***** RECORDS SHOWN *****

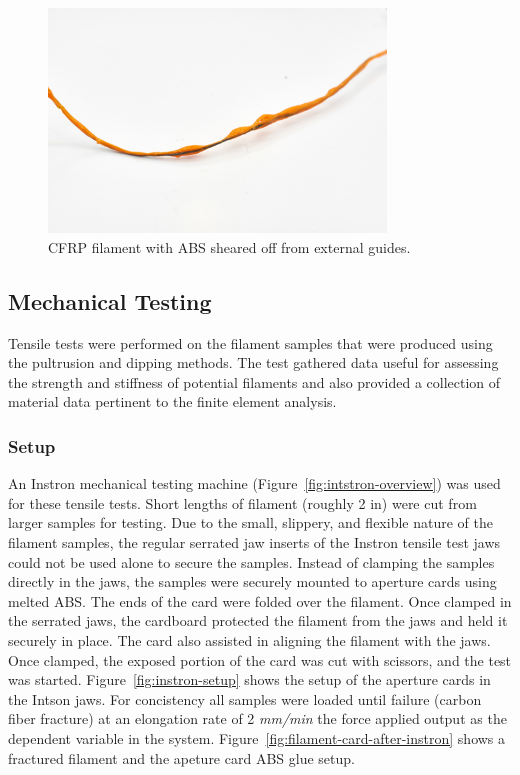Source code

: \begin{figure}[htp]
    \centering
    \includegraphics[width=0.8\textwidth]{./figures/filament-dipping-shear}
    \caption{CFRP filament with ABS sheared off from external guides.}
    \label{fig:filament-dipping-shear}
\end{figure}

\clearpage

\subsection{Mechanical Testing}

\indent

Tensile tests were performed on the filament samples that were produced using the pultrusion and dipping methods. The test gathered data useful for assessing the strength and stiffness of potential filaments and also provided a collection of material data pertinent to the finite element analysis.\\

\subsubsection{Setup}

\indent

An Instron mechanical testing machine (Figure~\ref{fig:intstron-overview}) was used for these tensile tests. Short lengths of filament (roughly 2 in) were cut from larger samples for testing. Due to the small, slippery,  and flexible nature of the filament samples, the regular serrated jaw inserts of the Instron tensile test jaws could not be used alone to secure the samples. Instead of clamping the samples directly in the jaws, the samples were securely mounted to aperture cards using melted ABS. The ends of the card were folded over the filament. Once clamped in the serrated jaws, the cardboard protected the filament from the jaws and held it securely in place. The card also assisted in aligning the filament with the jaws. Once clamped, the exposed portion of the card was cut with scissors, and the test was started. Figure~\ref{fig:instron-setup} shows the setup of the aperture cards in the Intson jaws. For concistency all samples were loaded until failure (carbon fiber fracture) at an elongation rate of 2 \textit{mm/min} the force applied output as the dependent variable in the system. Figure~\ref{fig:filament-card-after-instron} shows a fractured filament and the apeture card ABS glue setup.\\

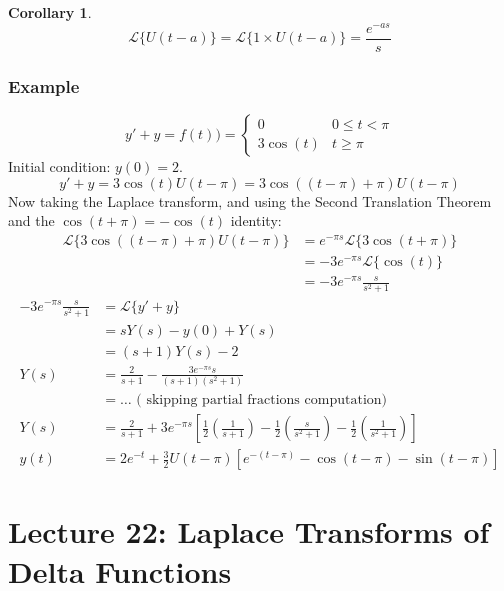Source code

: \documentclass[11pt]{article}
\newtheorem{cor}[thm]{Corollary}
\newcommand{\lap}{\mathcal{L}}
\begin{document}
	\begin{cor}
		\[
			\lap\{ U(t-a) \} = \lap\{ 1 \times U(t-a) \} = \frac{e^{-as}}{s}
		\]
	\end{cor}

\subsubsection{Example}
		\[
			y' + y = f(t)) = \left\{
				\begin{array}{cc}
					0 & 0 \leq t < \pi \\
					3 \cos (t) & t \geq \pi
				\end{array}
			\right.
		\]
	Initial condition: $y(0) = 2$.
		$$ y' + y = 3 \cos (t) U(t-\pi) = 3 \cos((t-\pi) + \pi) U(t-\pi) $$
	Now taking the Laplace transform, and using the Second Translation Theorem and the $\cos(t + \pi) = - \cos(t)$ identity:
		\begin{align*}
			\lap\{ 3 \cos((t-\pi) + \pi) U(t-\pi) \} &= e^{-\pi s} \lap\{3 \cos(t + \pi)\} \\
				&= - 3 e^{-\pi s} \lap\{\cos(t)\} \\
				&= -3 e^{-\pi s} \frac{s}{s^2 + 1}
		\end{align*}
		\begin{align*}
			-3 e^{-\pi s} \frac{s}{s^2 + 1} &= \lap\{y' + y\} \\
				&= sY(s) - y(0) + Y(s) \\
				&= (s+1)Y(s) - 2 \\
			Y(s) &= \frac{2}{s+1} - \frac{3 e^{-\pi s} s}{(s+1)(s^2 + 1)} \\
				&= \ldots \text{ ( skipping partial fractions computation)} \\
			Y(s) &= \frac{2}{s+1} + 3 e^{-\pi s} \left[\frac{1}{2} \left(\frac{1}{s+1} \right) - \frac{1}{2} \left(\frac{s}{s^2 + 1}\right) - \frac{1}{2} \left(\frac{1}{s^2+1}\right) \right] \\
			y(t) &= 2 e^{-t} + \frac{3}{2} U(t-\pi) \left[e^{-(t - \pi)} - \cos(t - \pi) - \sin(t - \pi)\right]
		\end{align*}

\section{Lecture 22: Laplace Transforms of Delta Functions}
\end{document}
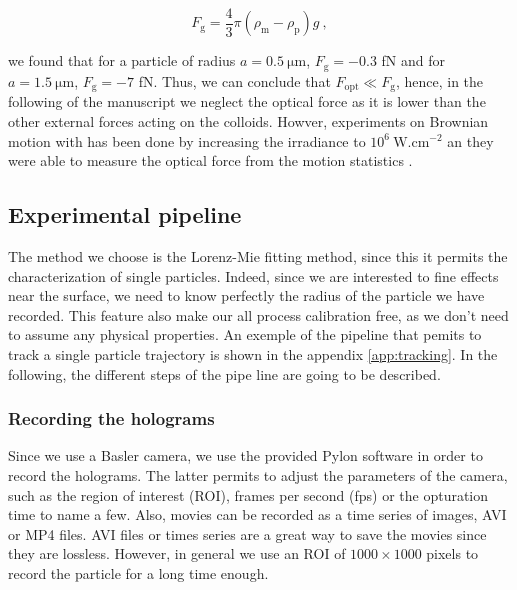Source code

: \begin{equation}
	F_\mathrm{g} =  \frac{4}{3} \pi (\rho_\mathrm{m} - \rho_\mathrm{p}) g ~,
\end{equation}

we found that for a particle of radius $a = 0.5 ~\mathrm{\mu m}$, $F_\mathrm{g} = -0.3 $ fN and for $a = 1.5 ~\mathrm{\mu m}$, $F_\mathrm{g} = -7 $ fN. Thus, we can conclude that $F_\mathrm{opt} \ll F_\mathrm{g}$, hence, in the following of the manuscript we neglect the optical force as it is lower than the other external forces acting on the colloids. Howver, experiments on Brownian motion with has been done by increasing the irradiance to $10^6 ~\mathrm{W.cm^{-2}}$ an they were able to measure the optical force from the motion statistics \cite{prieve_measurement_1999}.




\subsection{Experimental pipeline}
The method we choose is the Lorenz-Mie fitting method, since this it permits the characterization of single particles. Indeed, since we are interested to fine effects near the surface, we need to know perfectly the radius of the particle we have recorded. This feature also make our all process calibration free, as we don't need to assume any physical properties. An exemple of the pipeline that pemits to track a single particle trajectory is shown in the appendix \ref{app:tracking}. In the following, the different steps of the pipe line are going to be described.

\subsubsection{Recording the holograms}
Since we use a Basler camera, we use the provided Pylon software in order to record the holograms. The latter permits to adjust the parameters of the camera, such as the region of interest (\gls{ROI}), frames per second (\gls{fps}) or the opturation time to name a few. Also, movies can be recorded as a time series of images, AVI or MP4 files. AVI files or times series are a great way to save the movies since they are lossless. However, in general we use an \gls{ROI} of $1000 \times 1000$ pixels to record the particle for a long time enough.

*****

WHAT IS EXPECTED:
State how many lines in the material include the string "subsubsection". Nothing other than the number is wanted.

REPLY TO THE TASK:
3